Wegen des Verdachts der Bestechung beziehungsweise Bestechlichkeit durchsuchte die Polizei das Haus von Christian Wulffs Ex-Sprecher. Die Razzia bei Olaf Glaeseker erbrachte nur einen Anfangsverdacht.
Nach der Durchsuchung des Hauses von Olaf Glaeseker gibt es laut Einschätzung der Staatsanwaltschaft Hannover vorerst keinen dringenden Tatverdacht gegen den Ex-Sprecher von Bundespräsident Christian Wulff. "Was wir derzeit haben, ist ein Anfangsverdacht", hieß es am Freitag aus der Ermittlungsbehörde.
Glaeseker sei bei der Sicherstellung von Dokumenten und Computerdaten am Donnerstag in Wunstorf bei Hannover anwesend gewesen. Daher gebe es auch keine Notwendigkeit, einen Haftbefehl zu beantragen. Zunächst war unklar gewesen, wo sich Glaeseker während des überraschenden Zugriffs und in den Tagen zuvor aufgehalten hatte.
Wegen des Verdachts der Bestechung beziehungsweise Bestechlichkeit im Zusammenhang mit einer Veranstaltungsreihe hatten Beamte des niedersächsischen Landeskriminalamtes am Donnerstag Räume des ausrichtenden Veranstaltungsmanagers Manfred Schmidt und von Wulffs Ex-Sprecher durchsucht.
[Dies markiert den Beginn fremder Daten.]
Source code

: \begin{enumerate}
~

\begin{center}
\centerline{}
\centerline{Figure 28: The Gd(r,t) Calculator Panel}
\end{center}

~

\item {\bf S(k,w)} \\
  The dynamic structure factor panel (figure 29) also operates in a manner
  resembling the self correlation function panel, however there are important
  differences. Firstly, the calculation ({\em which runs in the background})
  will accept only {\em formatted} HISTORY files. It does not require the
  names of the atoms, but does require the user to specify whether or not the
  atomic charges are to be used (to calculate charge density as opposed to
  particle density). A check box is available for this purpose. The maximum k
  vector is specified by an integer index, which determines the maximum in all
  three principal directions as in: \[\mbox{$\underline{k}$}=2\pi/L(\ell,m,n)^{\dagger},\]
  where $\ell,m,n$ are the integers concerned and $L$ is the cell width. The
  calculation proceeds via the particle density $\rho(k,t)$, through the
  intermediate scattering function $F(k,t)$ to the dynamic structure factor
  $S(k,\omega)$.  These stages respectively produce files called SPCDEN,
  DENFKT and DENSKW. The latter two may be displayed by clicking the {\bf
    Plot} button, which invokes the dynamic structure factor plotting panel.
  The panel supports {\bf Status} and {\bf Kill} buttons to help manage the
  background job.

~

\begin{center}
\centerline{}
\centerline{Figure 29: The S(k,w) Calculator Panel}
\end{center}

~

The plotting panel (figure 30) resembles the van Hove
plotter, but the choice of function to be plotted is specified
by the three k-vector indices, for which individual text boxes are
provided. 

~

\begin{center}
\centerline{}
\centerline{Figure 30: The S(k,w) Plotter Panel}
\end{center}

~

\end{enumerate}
Wulff hatte Glaeseker als Sprecher ins Präsidialamt mitgenommen, ihn vor Weihnachten mitten in der Kreditaffäre aber ohne Angabe von Gründen entlassen.
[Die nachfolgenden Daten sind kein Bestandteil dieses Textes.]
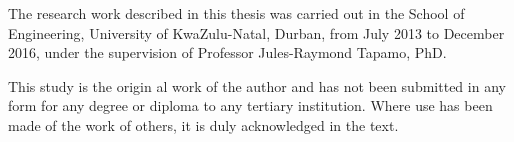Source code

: \documentclass[
11pt, %
english, %
singlespacing, %
liststotoc, %
headsepline, %
]{MastersDoctoralThesis} %
\begin{document}

\begin{preface}
	\addchaptertocentry{\prefacename} %
	
	The research work described in this thesis was carried out in the School of Engineering, University of KwaZulu-Natal, Durban, from July 2013 to December 2016, under the supervision of Professor Jules-Raymond Tapamo, PhD.
	
	This study is the origin al work of the author and has not been submitted in any form for any degree or diploma to any tertiary institution. Where use has been made of the work of others, it is duly acknowledged in the text.
	
\end{preface}


%
%
% 
% 
%
\end{document}
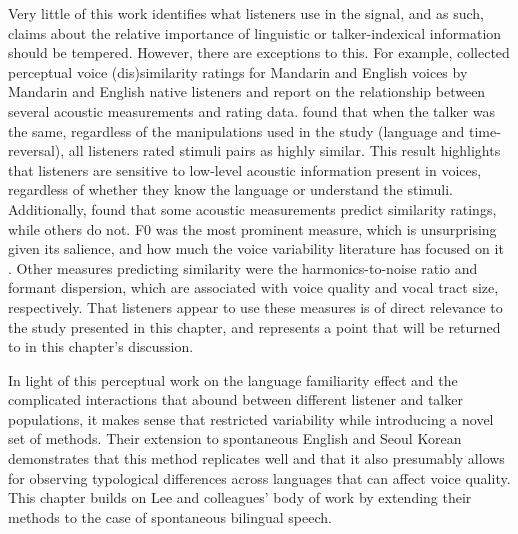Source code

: Very little of this work identifies what listeners use in the signal, and as such, claims about the relative importance of linguistic or talker-indexical information should be tempered. However, there are exceptions to this. For example, \citet{perrachione_2019_judgments} collected perceptual voice (dis)similarity ratings for Mandarin and English voices by Mandarin and English native listeners and report on the relationship between several acoustic measurements and rating data. \citet{perrachione_2019_judgments} found that when the talker was the same, regardless of the manipulations used in the study (language and time-reversal), all listeners rated stimuli pairs as highly similar. This result highlights that listeners are sensitive to low-level acoustic information present in voices, regardless of whether they know the language or understand the stimuli. Additionally, \citet{perrachione_2019_judgments} found that some acoustic measurements predict similarity ratings, while others do not. F0 was the most prominent measure, which is unsurprising given its salience, and how much the voice variability literature has focused on it \cite[e.g.,][]{keating_2012_f0}. Other measures predicting similarity were the harmonics-to-noise ratio and formant dispersion, which are associated with voice quality and vocal tract size, respectively. That listeners appear to use these measures is of direct relevance to the study presented in this chapter, and represents a point that will be returned to in this chapter's discussion.

In light of this perceptual work on the language familiarity effect and the complicated interactions that abound between different listener and talker populations, it makes sense that \citet{lee_2019_acoustic} restricted variability while introducing a novel set of methods. Their extension to spontaneous English and Seoul Korean demonstrates that this method replicates well and that it also presumably allows for observing typological differences across languages that can affect voice quality. This chapter builds on Lee and colleagues' body of work by extending their methods to the case of spontaneous bilingual speech.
Die niedersächsische Staatskanzlei soll in Wulffs Regierungszeit als Ministerpräsident einem Zeitungsbericht zufolge doch aktiv in die Vorbereitung eines privaten Wirtschaftstreffens verwickelt gewesen sein. Zudem sei das Land über Leistungen eines Landesbetriebs am dritten Nord-Süd-Dialog 2009 sogar finanziell beteiligt gewesen, berichtet die Hannoversche "Neue Presse". Die Landesregierung hatte das bislang bestritten. Ein Regierungssprecher wollte auf Anfrage zunächst nicht Stellung nehmen und kündigte eine Prüfung des Berichts an.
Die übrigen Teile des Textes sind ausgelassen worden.